Throughout the centuries the many manuscripts have been whimsically ordered and reordered, destroying any original order Newton might have employed. Scattered all over the world, these manuscripts have now been reunited in digital form. For the first time in the history of science, we can start with recreating Newton’s ordering, Newton’s working methods, Newton’s brain…

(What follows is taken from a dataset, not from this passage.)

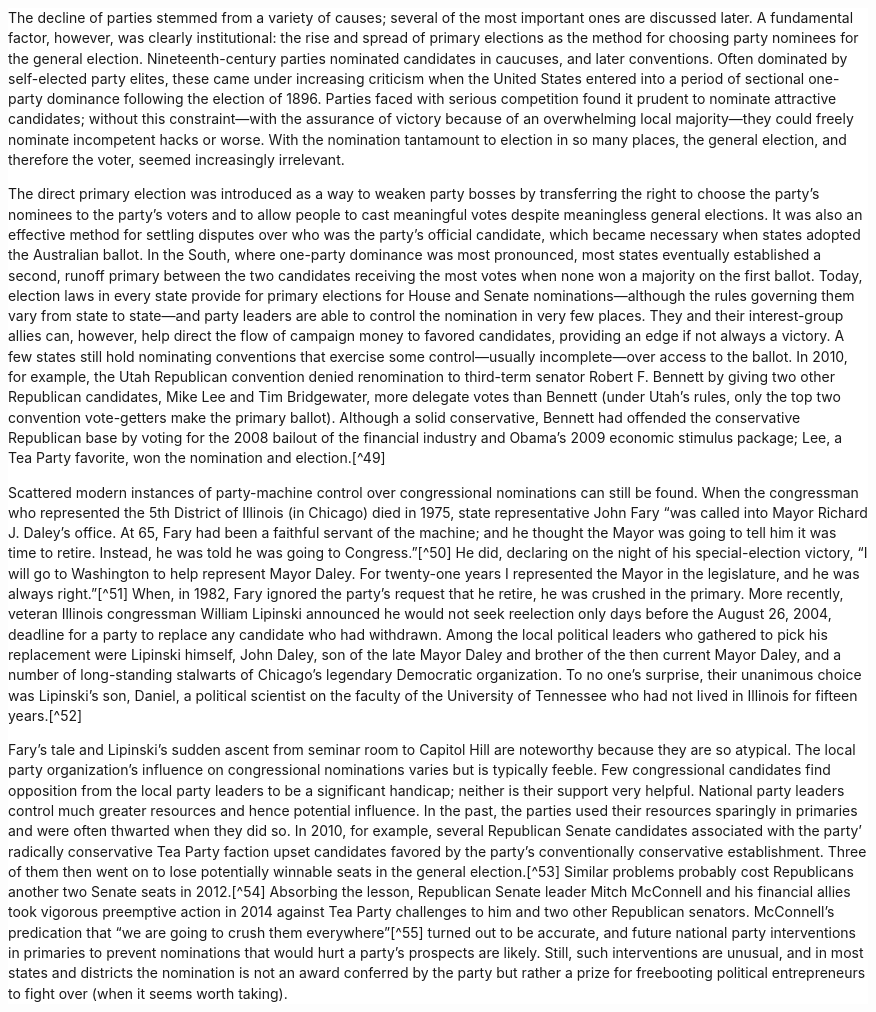The decline of parties stemmed from a variety of causes; several of the most important ones are discussed later. A fundamental factor, however, was clearly institutional: the rise and spread of primary elections as the method for choosing party nominees for the general election. Nineteenth-century parties nominated candidates in caucuses, and later conventions. Often dominated by self-elected party elites, these came under increasing criticism when the United States entered into a period of sectional one-party dominance following the election of 1896. Parties faced with serious competition found it prudent to nominate attractive candidates; without this constraint—with the assurance of victory because of an overwhelming local majority—they could freely nominate incompetent hacks or worse. With the nomination tantamount to election in so many places, the general election, and therefore the voter, seemed increasingly irrelevant.

The direct primary election was introduced as a way to weaken party bosses by transferring the right to choose the party’s nominees to the party’s voters and to allow people to cast meaningful votes despite meaningless general elections. It was also an effective method for settling disputes over who was the party’s official candidate, which became necessary when states adopted the Australian ballot. In the South, where one-party dominance was most pronounced, most states eventually established a second, runoff primary between the two candidates receiving the most votes when none won a majority on the first ballot. Today, election laws in every state provide for primary elections for House and Senate nominations—although the rules governing them vary from state to state—and party leaders are able to control the nomination in very few places. They and their interest-group allies can, however, help direct the flow of campaign money to favored candidates, providing an edge if not always a victory. A few states still hold nominating conventions that exercise some control—usually incomplete—over access to the ballot. In 2010, for example, the Utah Republican convention denied renomination to third-term senator Robert F. Bennett by giving two other Republican candidates, Mike Lee and Tim Bridgewater, more delegate votes than Bennett (under Utah’s rules, only the top two convention vote-getters make the primary ballot). Although a solid conservative, Bennett had offended the conservative Republican base by voting for the 2008 bailout of the financial industry and Obama’s 2009 economic stimulus package; Lee, a Tea Party favorite, won the nomination and election.[^49]

Scattered modern instances of party-machine control over congressional nominations can still be found. When the congressman who represented the 5th District of Illinois (in Chicago) died in 1975, state representative John Fary “was called into Mayor Richard J. Daley’s office. At 65, Fary had been a faithful servant of the machine; and he thought the Mayor was going to tell him it was time to retire. Instead, he was told he was going to Congress.”[^50] He did, declaring on the night of his special-election victory, “I will go to Washington to help represent Mayor Daley. For twenty-one years I represented the Mayor in the legislature, and he was always right.”[^51] When, in 1982, Fary ignored the party’s request that he retire, he was crushed in the primary. More recently, veteran Illinois congressman William Lipinski announced he would not seek reelection only days before the August 26, 2004, deadline for a party to replace any candidate who had withdrawn. Among the local political leaders who gathered to pick his replacement were Lipinski himself, John Daley, son of the late Mayor Daley and brother of the then current Mayor Daley, and a number of long-standing stalwarts of Chicago’s legendary Democratic organization. To no one’s surprise, their unanimous choice was Lipinski’s son, Daniel, a political scientist on the faculty of the University of Tennessee who had not lived in Illinois for fifteen years.[^52]

Fary’s tale and Lipinski’s sudden ascent from seminar room to Capitol Hill are noteworthy because they are so atypical. The local party organization’s influence on congressional nominations varies but is typically feeble. Few congressional candidates find opposition from the local party leaders to be a significant handicap; neither is their support very helpful. National party leaders control much greater resources and hence potential influence. In the past, the parties used their resources sparingly in primaries and were often thwarted when they did so. In 2010, for example, several Republican Senate candidates associated with the party’ radically conservative Tea Party faction upset candidates favored by the party’s conventionally conservative establishment. Three of them then went on to lose potentially winnable seats in the general election.[^53] Similar problems probably cost Republicans another two Senate seats in 2012.[^54] Absorbing the lesson, Republican Senate leader Mitch McConnell and his financial allies took vigorous preemptive action in 2014 against Tea Party challenges to him and two other Republican senators. McConnell’s predication that “we are going to crush them everywhere”[^55] turned out to be accurate, and future national party interventions in primaries to prevent nominations that would hurt a party’s prospects are likely. Still, such interventions are unusual, and in most states and districts the nomination is not an award conferred by the party but rather a prize for freebooting political entrepreneurs to fight over (when it seems worth taking).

Under the heading Corpus Newtonicum this blog will document the proces of reproducing and reconstructing Newton’s methodology. First and foremost, we are in need of a fundamental theory of digital editing. Whereas most classical theories of editing take a published text (or a composition of a number of these) as their starting point, Newton’s draft materials were not meant to be published and there is no published volume to relate to. And secondly, many of today’s digital editions take some advantage of their digital nature, but are in essence classical editions in a digital jacket, accompanied by useful tools. There must be more to digital editing than just redressing! A new theory of digital editing should take full advantage of the digital world and assist in answering questions of reconstruction, and Newton’s materials are the ideal candidate for field testing. To be continued!